> **Records supplied**
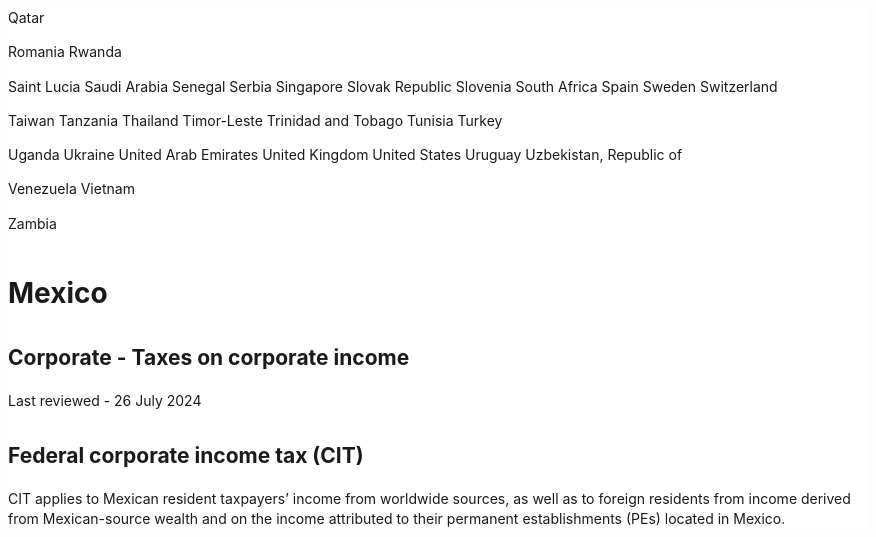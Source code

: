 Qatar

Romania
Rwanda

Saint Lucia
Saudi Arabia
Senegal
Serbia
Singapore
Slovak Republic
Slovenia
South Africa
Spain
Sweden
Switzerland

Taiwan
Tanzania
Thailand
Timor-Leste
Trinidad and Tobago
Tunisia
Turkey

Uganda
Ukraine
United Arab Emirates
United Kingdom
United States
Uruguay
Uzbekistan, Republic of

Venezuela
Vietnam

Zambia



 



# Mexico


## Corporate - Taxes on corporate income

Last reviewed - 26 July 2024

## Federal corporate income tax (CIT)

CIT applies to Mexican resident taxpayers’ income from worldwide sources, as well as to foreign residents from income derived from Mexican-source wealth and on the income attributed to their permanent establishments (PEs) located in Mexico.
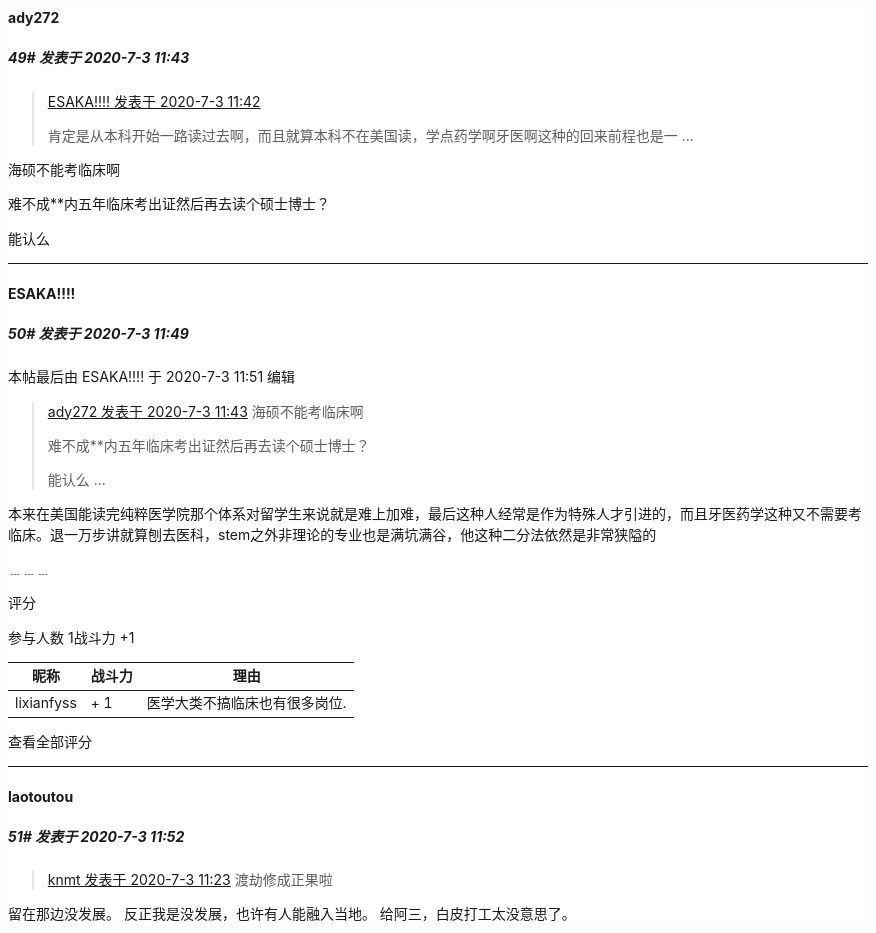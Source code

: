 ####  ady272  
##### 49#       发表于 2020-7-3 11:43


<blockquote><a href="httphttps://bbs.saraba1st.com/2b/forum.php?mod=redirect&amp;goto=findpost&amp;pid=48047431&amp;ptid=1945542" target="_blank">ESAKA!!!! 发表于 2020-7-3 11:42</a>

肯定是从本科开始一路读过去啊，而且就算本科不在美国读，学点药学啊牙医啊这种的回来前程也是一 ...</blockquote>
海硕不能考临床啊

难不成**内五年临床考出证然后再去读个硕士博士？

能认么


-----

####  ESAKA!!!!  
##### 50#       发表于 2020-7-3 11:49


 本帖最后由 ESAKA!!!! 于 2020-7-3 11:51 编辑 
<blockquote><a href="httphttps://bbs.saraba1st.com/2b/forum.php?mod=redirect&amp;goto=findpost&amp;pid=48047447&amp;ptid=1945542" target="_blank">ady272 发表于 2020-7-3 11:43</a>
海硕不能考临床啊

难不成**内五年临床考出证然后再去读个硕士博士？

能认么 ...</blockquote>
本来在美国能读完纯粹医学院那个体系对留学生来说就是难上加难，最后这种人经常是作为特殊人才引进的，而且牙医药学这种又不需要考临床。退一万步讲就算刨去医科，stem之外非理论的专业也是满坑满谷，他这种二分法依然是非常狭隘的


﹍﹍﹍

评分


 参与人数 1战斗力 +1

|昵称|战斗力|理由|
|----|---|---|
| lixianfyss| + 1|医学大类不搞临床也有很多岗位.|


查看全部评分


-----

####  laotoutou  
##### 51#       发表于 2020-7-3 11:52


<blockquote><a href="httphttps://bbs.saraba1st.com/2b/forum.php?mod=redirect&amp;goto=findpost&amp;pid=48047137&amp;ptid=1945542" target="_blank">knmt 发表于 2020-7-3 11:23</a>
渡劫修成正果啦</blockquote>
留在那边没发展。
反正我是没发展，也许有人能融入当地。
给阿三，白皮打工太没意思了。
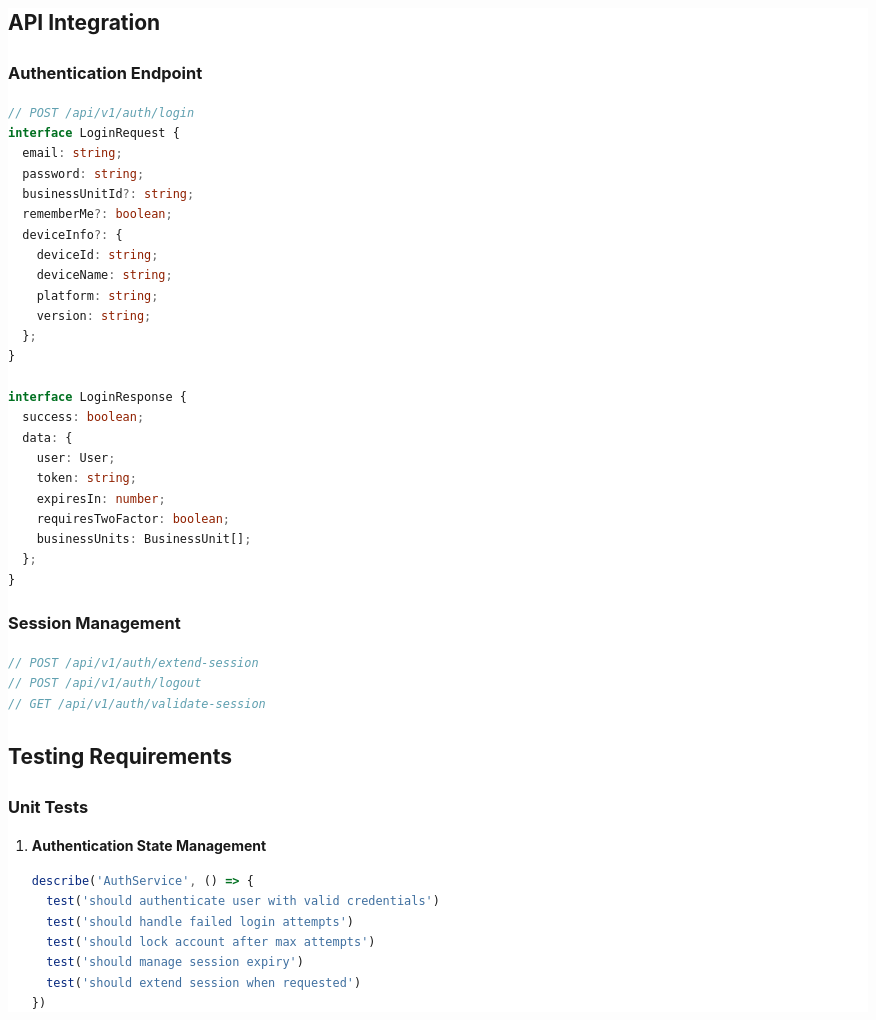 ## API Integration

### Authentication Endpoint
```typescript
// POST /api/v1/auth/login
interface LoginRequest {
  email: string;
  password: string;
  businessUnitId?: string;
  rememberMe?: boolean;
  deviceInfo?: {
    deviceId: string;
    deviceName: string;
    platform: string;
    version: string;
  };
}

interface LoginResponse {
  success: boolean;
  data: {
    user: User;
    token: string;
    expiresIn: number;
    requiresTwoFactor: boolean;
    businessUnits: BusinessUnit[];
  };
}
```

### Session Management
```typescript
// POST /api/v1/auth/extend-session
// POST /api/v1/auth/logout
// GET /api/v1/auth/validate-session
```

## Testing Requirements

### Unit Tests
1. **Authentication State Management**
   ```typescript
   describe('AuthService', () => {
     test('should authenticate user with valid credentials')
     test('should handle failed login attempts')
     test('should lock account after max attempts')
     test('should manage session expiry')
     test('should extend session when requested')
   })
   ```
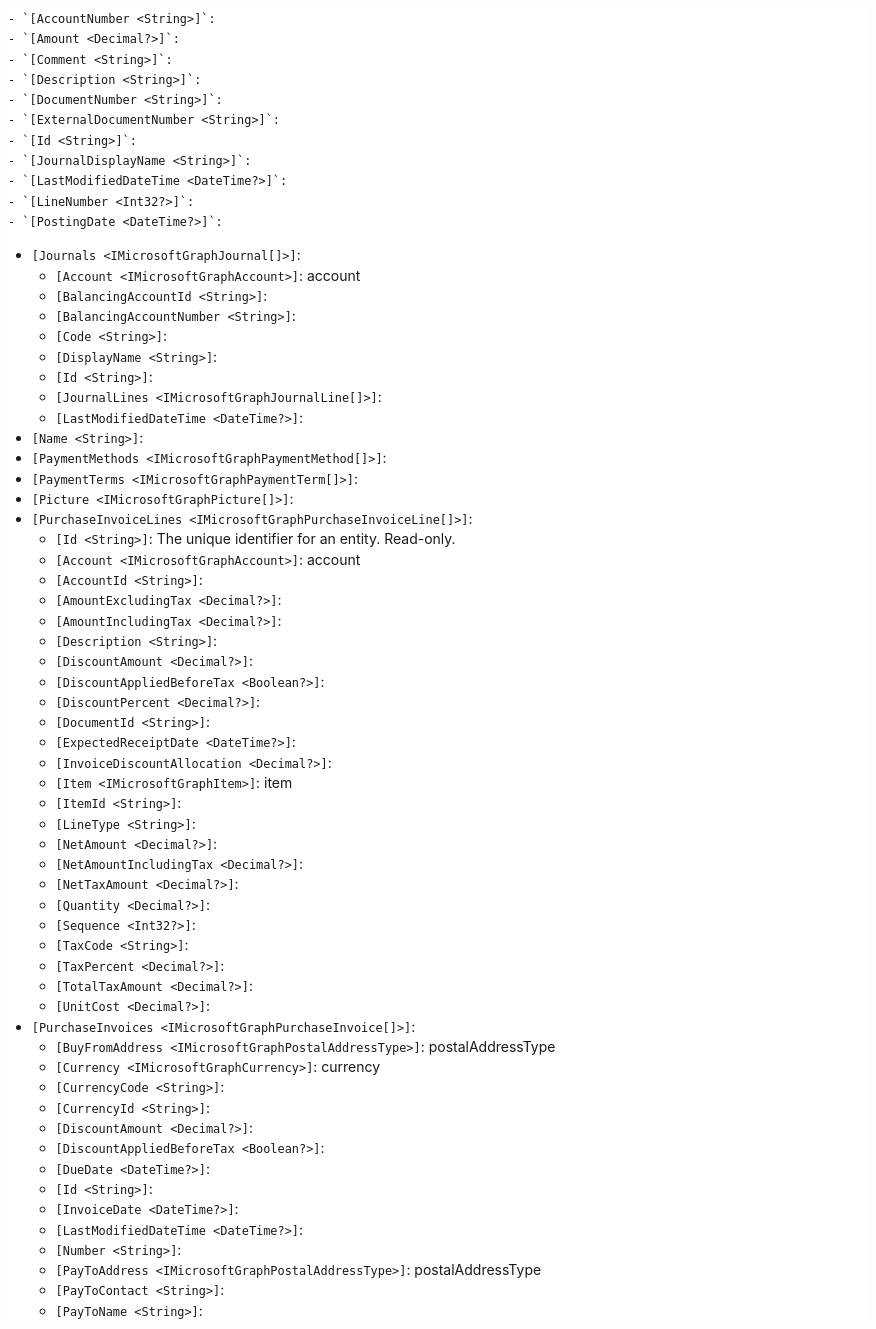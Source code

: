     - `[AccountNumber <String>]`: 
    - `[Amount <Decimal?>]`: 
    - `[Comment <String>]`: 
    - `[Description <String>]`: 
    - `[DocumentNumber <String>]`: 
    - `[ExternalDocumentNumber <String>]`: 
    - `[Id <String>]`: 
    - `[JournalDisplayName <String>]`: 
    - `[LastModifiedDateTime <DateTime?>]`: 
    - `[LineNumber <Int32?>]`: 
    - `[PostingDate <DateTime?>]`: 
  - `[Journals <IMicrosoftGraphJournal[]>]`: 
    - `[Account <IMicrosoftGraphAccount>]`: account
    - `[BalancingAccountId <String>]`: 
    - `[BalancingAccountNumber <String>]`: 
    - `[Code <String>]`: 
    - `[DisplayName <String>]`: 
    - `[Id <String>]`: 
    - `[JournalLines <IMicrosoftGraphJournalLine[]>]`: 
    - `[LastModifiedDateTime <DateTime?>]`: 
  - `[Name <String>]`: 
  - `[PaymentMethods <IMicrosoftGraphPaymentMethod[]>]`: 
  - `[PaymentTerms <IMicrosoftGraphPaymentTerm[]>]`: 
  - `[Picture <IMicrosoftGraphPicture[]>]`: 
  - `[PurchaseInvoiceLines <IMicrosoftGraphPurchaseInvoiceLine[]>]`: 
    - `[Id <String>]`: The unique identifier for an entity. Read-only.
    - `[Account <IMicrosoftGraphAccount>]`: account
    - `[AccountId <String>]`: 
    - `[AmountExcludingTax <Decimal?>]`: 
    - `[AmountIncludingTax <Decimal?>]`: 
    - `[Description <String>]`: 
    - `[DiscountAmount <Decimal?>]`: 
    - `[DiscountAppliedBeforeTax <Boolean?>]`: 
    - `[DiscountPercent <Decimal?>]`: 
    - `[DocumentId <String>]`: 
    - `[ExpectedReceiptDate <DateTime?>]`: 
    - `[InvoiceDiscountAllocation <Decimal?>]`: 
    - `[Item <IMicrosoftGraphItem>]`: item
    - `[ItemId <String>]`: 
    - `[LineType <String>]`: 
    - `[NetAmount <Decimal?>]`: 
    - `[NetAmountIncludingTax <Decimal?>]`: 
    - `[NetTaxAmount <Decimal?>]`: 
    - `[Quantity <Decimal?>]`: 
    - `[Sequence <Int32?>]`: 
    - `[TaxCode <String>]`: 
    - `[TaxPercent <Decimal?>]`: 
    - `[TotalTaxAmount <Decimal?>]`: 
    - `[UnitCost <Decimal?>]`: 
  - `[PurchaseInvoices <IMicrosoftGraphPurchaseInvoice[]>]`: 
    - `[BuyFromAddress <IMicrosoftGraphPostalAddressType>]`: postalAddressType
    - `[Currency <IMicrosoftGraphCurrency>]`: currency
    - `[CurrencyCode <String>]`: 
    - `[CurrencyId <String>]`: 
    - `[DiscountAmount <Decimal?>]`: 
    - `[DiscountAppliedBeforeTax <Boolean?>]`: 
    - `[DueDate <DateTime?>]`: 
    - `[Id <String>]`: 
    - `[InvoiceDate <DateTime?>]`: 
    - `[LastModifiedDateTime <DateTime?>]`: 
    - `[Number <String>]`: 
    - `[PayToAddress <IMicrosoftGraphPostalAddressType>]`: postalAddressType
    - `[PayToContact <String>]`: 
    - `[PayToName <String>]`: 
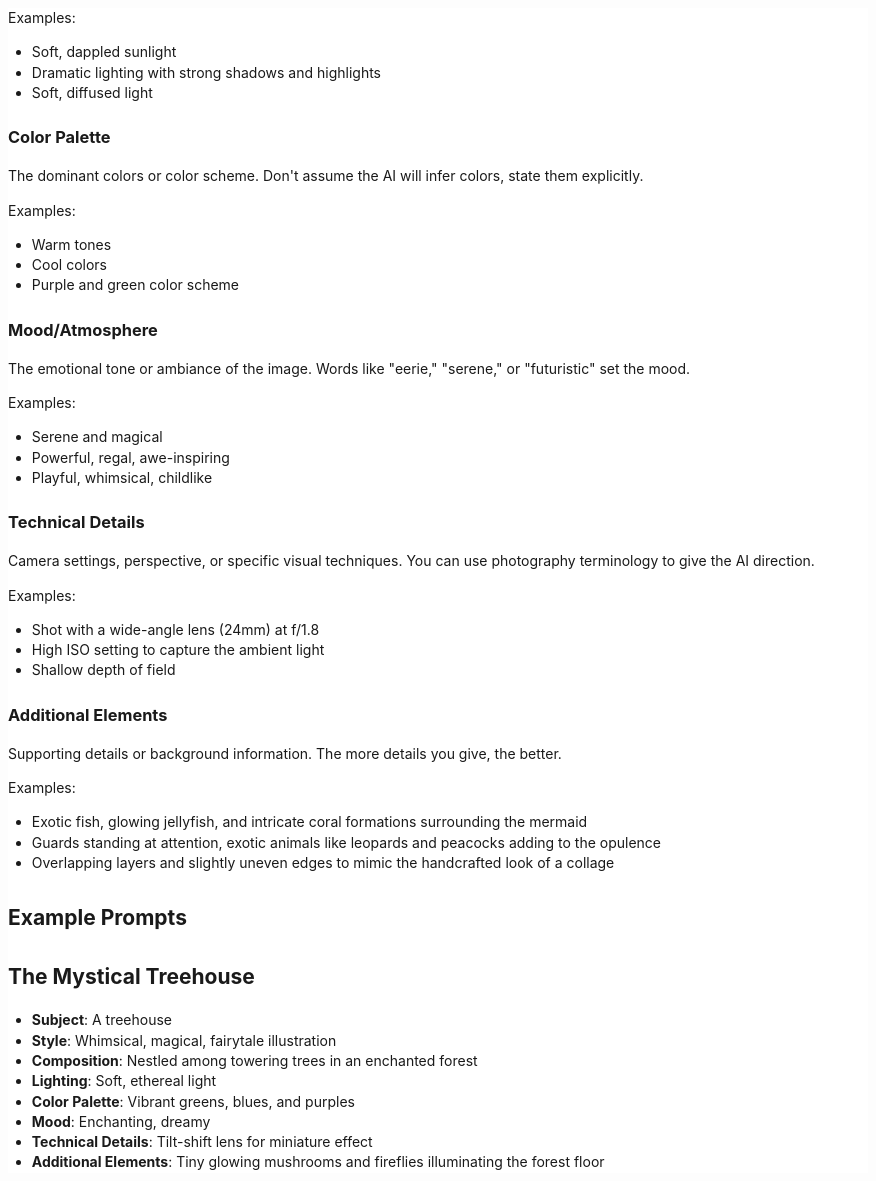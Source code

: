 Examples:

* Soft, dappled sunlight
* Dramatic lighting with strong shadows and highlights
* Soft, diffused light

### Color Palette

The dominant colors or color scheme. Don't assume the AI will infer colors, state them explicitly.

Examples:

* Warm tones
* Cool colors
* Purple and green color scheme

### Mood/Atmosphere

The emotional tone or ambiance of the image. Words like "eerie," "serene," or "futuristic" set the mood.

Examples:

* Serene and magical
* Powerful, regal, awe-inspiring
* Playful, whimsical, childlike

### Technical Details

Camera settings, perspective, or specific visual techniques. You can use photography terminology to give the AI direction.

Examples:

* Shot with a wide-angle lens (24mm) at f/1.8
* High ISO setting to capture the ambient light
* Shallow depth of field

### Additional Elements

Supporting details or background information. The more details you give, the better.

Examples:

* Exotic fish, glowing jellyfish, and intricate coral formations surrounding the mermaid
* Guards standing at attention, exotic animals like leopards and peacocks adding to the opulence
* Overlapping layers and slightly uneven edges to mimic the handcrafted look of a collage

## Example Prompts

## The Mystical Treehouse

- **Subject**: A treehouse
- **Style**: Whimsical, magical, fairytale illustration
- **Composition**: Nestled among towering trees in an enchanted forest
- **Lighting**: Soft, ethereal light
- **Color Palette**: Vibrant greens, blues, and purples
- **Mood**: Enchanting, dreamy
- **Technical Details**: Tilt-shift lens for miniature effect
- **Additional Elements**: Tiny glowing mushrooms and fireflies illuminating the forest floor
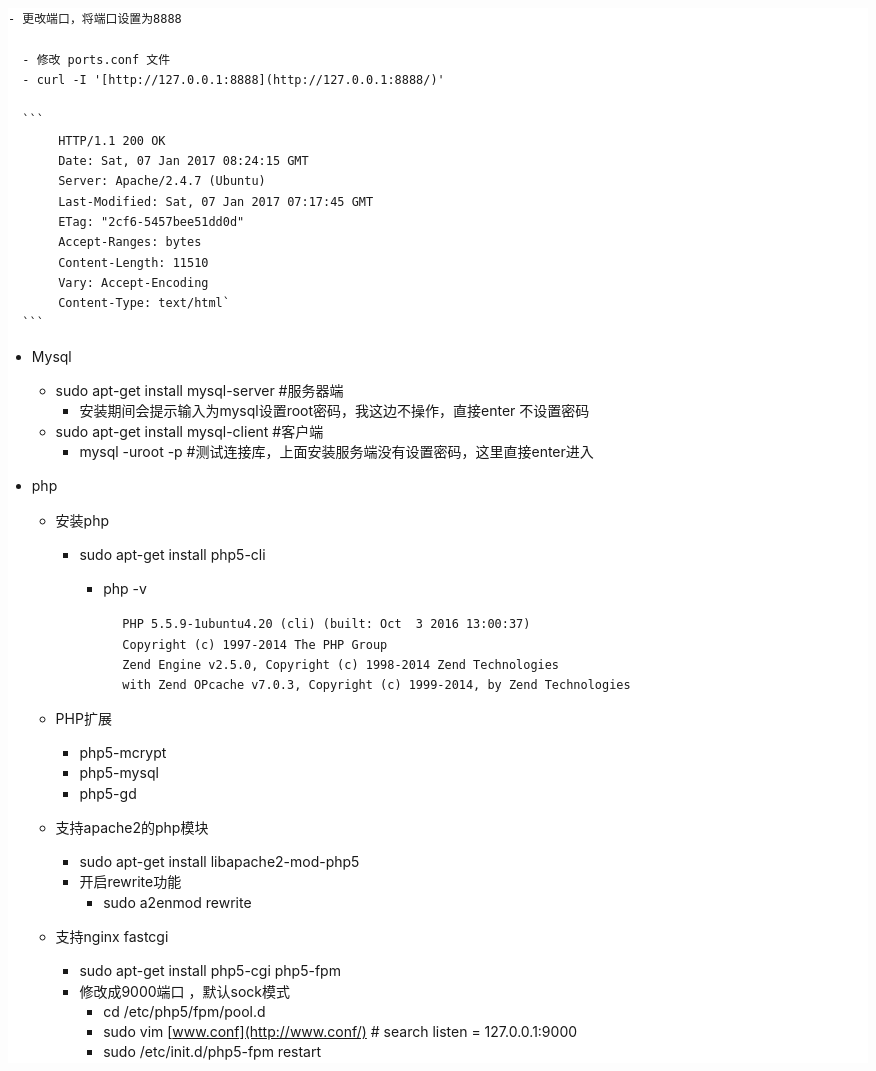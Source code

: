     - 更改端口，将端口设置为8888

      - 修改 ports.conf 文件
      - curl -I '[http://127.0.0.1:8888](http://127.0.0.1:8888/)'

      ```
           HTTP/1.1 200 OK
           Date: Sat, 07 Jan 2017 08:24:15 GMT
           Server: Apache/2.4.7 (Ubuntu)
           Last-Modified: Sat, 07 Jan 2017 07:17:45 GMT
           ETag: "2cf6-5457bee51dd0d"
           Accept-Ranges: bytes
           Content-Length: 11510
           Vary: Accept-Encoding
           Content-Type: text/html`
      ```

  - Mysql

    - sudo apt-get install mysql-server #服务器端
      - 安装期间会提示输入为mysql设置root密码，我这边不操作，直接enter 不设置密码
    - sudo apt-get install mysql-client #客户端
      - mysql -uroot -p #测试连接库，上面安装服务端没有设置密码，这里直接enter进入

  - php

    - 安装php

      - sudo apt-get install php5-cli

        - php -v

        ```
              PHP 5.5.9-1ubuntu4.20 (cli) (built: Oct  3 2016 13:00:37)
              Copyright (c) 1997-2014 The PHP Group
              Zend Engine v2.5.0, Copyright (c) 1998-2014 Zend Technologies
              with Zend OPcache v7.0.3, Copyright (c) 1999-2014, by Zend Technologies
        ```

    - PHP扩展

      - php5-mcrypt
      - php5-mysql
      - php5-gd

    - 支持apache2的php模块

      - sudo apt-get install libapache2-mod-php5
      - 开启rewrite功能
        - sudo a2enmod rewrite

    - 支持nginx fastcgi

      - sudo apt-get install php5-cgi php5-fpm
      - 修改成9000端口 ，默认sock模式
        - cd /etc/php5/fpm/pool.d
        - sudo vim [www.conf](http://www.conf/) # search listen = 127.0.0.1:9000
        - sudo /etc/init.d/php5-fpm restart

> **Instructions to follow**
The answer must consist of every line in the records above that contains the word "Republic".

> **Solution for this task**
Slovak Republic
Uzbekistan, Republic of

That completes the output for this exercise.